Go to the line containing "When parsing caret" in the records below and print it and every following line exactly, on through the line containing "zero, but also", then stop.

Top of Dataset entries

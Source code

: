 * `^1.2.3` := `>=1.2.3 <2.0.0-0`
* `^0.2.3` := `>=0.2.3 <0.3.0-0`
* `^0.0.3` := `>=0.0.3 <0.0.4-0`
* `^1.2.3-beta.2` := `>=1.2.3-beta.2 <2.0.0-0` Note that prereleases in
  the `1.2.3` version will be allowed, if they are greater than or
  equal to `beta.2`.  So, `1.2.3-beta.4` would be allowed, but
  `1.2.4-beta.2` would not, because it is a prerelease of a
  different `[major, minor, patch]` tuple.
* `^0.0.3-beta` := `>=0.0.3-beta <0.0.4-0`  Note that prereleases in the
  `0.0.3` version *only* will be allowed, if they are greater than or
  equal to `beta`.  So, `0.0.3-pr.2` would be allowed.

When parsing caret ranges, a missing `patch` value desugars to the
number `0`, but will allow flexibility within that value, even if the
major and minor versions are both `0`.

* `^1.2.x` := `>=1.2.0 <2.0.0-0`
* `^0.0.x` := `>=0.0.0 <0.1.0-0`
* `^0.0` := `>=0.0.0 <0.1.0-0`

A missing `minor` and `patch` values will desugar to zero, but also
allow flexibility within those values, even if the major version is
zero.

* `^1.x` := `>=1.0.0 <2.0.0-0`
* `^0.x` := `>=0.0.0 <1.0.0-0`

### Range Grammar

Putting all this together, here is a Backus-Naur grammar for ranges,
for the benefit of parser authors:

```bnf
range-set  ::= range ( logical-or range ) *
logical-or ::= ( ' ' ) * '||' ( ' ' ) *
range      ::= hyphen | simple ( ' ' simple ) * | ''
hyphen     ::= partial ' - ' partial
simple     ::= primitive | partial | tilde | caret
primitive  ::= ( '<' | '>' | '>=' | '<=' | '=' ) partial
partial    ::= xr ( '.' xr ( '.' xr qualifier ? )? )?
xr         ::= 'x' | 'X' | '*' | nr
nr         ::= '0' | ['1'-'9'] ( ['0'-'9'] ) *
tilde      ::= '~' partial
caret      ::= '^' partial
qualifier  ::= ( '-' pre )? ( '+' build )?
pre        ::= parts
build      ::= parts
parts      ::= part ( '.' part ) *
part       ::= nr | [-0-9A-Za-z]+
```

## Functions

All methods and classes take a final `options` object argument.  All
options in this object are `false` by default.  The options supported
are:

Bottom of Dataset entries

Answer to the exercise
When parsing caret ranges, a missing `patch` value desugars to the
number `0`, but will allow flexibility within that value, even if the
major and minor versions are both `0`.

* `^1.2.x` := `>=1.2.0 <2.0.0-0`
* `^0.0.x` := `>=0.0.0 <0.1.0-0`
* `^0.0` := `>=0.0.0 <0.1.0-0`

A missing `minor` and `patch` values will desugar to zero, but also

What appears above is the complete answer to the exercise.